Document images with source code

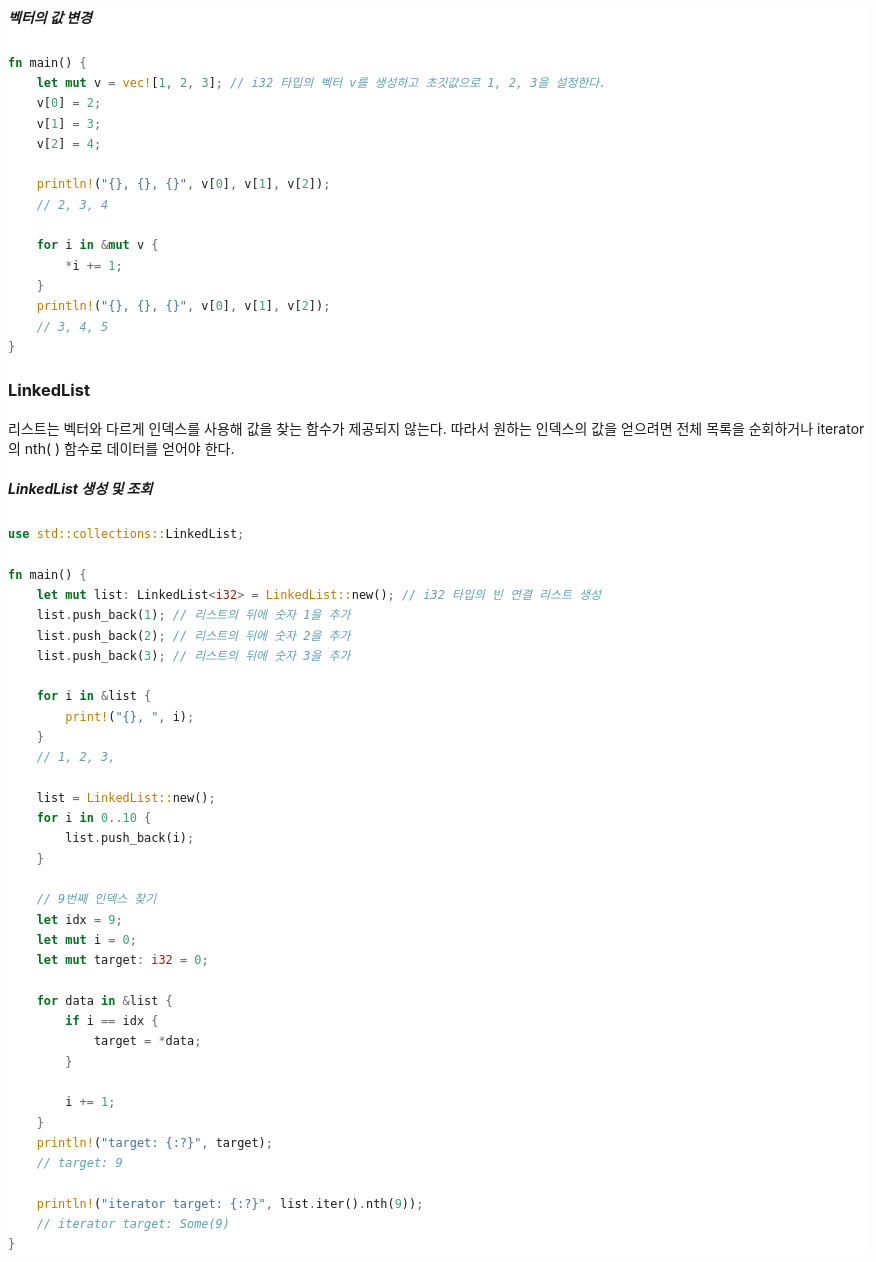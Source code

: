 ##### 벡터의 값 변경
```rust
fn main() {
    let mut v = vec![1, 2, 3]; // i32 타입의 벡터 v를 생성하고 초깃값으로 1, 2, 3을 설정한다.
    v[0] = 2;
    v[1] = 3;
    v[2] = 4;

    println!("{}, {}, {}", v[0], v[1], v[2]);
    // 2, 3, 4

    for i in &mut v {
        *i += 1;
    }
    println!("{}, {}, {}", v[0], v[1], v[2]);
    // 3, 4, 5
}
```

### LinkedList
리스트는 벡터와 다르게 인덱스를 사용해 값을 찾는 함수가 제공되지 않는다. 따라서 원하는 인덱스의 값을 얻으려면 전체 목록을 순회하거나 iterator의 nth( ) 함수로 데이터를 얻어야 한다.

##### LinkedList 생성 및 조회
```rust
use std::collections::LinkedList;

fn main() {
    let mut list: LinkedList<i32> = LinkedList::new(); // i32 타입의 빈 연결 리스트 생성
    list.push_back(1); // 리스트의 뒤에 숫자 1을 추가
    list.push_back(2); // 리스트의 뒤에 숫자 2을 추가
    list.push_back(3); // 리스트의 뒤에 숫자 3을 추가

    for i in &list {
        print!("{}, ", i);
    }
    // 1, 2, 3,

    list = LinkedList::new();
    for i in 0..10 {
        list.push_back(i);
    }

    // 9번째 인덱스 찾기
    let idx = 9;
    let mut i = 0;
    let mut target: i32 = 0;

    for data in &list {
        if i == idx {
            target = *data;
        }

        i += 1;
    }
    println!("target: {:?}", target);
    // target: 9

    println!("iterator target: {:?}", list.iter().nth(9));
    // iterator target: Some(9)
}
```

Exercise description:
An exact repeat of all the data is required, pictures excluded.

Solution:
Source code

: ##### 벡터의 값 변경
```rust
fn main() {
    let mut v = vec![1, 2, 3]; // i32 타입의 벡터 v를 생성하고 초깃값으로 1, 2, 3을 설정한다.
    v[0] = 2;
    v[1] = 3;
    v[2] = 4;

    println!("{}, {}, {}", v[0], v[1], v[2]);
    // 2, 3, 4

    for i in &mut v {
        *i += 1;
    }
    println!("{}, {}, {}", v[0], v[1], v[2]);
    // 3, 4, 5
}
```

### LinkedList
리스트는 벡터와 다르게 인덱스를 사용해 값을 찾는 함수가 제공되지 않는다. 따라서 원하는 인덱스의 값을 얻으려면 전체 목록을 순회하거나 iterator의 nth( ) 함수로 데이터를 얻어야 한다.

##### LinkedList 생성 및 조회
```rust
use std::collections::LinkedList;

fn main() {
    let mut list: LinkedList<i32> = LinkedList::new(); // i32 타입의 빈 연결 리스트 생성
    list.push_back(1); // 리스트의 뒤에 숫자 1을 추가
    list.push_back(2); // 리스트의 뒤에 숫자 2을 추가
    list.push_back(3); // 리스트의 뒤에 숫자 3을 추가

    for i in &list {
        print!("{}, ", i);
    }
    // 1, 2, 3,

    list = LinkedList::new();
    for i in 0..10 {
        list.push_back(i);
    }

    // 9번째 인덱스 찾기
    let idx = 9;
    let mut i = 0;
    let mut target: i32 = 0;

    for data in &list {
        if i == idx {
            target = *data;
        }

        i += 1;
    }
    println!("target: {:?}", target);
    // target: 9

    println!("iterator target: {:?}", list.iter().nth(9));
    // iterator target: Some(9)
}
```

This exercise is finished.